PROBLEM REQUIREMENTS: Your answer is every line of the material below in which the string "white" occurs.

DATASET:
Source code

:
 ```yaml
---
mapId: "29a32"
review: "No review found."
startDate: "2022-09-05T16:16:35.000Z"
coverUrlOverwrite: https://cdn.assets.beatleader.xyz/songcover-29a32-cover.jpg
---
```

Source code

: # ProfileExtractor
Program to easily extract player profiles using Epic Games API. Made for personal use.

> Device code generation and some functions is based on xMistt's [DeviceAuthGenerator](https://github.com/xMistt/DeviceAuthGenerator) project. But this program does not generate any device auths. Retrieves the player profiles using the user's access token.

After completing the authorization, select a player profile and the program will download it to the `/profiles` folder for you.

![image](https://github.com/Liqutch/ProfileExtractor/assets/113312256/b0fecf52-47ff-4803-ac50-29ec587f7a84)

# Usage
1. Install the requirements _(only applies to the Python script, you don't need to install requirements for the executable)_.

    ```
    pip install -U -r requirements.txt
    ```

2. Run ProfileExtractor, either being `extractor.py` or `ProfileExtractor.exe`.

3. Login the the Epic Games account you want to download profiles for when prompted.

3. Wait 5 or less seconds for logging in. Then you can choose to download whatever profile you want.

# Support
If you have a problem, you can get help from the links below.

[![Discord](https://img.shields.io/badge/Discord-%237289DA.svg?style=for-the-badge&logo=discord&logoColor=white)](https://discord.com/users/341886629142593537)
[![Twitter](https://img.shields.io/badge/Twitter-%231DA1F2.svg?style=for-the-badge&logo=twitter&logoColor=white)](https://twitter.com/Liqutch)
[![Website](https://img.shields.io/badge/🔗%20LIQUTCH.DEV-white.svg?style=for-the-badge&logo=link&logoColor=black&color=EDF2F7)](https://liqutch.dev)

RESPONSE AREA:
[![Discord](https://img.shields.io/badge/Discord-%237289DA.svg?style=for-the-badge&logo=discord&logoColor=white)](https://discord.com/users/341886629142593537)
[![Twitter](https://img.shields.io/badge/Twitter-%231DA1F2.svg?style=for-the-badge&logo=twitter&logoColor=white)](https://twitter.com/Liqutch)
[![Website](https://img.shields.io/badge/🔗%20LIQUTCH.DEV-white.svg?style=for-the-badge&logo=link&logoColor=black&color=EDF2F7)](https://liqutch.dev)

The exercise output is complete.